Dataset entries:
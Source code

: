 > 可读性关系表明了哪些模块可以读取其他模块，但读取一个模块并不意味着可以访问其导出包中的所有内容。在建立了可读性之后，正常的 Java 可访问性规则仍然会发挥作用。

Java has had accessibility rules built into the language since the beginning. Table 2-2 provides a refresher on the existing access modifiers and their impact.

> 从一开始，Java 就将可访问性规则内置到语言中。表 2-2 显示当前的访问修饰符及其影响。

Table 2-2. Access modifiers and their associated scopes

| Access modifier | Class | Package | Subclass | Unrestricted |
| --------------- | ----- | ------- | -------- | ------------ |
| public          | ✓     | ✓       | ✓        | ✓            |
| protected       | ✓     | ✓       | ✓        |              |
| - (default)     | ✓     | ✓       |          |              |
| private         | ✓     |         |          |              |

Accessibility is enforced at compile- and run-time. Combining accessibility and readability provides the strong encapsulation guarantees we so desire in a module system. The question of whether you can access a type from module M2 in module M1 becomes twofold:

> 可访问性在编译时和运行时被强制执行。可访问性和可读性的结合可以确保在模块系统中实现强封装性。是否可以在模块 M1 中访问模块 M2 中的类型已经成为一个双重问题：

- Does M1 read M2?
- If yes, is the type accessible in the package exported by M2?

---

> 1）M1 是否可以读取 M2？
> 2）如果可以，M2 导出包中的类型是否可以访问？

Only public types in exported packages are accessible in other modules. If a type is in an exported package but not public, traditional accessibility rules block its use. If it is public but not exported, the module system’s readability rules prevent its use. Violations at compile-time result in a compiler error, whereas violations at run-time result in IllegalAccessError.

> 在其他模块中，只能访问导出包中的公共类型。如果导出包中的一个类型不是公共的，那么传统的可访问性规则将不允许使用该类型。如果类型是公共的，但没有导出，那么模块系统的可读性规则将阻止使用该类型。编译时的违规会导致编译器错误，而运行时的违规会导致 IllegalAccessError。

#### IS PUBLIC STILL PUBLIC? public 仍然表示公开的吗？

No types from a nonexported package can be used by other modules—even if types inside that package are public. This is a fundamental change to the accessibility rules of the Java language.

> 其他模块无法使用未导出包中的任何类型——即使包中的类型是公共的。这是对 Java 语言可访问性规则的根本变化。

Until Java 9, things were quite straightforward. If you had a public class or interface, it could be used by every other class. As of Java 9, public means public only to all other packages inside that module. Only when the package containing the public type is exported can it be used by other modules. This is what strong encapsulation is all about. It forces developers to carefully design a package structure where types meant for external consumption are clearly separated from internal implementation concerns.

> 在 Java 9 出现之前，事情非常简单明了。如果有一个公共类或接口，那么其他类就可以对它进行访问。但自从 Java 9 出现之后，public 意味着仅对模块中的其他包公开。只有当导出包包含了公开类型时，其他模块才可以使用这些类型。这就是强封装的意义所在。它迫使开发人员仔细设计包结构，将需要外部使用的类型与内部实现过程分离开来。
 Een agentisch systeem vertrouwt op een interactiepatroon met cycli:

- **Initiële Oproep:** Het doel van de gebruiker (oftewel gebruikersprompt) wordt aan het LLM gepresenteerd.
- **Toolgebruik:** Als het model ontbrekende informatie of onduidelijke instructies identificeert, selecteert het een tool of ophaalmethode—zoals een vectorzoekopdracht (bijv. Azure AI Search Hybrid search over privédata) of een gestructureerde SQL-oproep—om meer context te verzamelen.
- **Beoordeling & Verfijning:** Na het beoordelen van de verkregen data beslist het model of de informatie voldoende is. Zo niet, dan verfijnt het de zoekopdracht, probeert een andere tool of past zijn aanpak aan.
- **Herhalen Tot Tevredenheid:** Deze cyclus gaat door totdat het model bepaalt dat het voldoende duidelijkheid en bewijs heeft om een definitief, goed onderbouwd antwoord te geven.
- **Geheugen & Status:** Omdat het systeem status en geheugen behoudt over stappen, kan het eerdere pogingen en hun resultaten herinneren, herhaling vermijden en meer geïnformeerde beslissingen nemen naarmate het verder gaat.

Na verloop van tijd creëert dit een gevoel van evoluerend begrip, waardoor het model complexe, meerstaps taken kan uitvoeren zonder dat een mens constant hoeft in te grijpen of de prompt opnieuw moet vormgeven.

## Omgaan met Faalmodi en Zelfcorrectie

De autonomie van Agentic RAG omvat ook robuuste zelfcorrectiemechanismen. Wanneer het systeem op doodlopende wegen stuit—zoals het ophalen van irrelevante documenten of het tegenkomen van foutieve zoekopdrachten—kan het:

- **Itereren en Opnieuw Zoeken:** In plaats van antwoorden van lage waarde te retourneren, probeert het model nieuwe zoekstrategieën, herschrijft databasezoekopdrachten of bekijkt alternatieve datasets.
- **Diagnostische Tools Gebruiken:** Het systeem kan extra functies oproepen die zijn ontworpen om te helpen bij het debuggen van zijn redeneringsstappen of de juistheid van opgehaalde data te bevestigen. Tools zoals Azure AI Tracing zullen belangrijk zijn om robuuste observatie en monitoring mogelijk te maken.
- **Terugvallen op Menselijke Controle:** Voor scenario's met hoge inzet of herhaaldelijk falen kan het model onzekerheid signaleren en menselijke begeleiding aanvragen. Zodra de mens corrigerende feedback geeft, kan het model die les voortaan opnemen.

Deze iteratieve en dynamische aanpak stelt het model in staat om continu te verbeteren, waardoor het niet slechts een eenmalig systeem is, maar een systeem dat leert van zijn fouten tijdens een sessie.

**WORK ITEM**
Would you copy out each line of the records above where the word "modifiers" occurs?

**THE COMPLETED TASK**
Java has had accessibility rules built into the language since the beginning. Table 2-2 provides a refresher on the existing access modifiers and their impact.
Table 2-2. Access modifiers and their associated scopes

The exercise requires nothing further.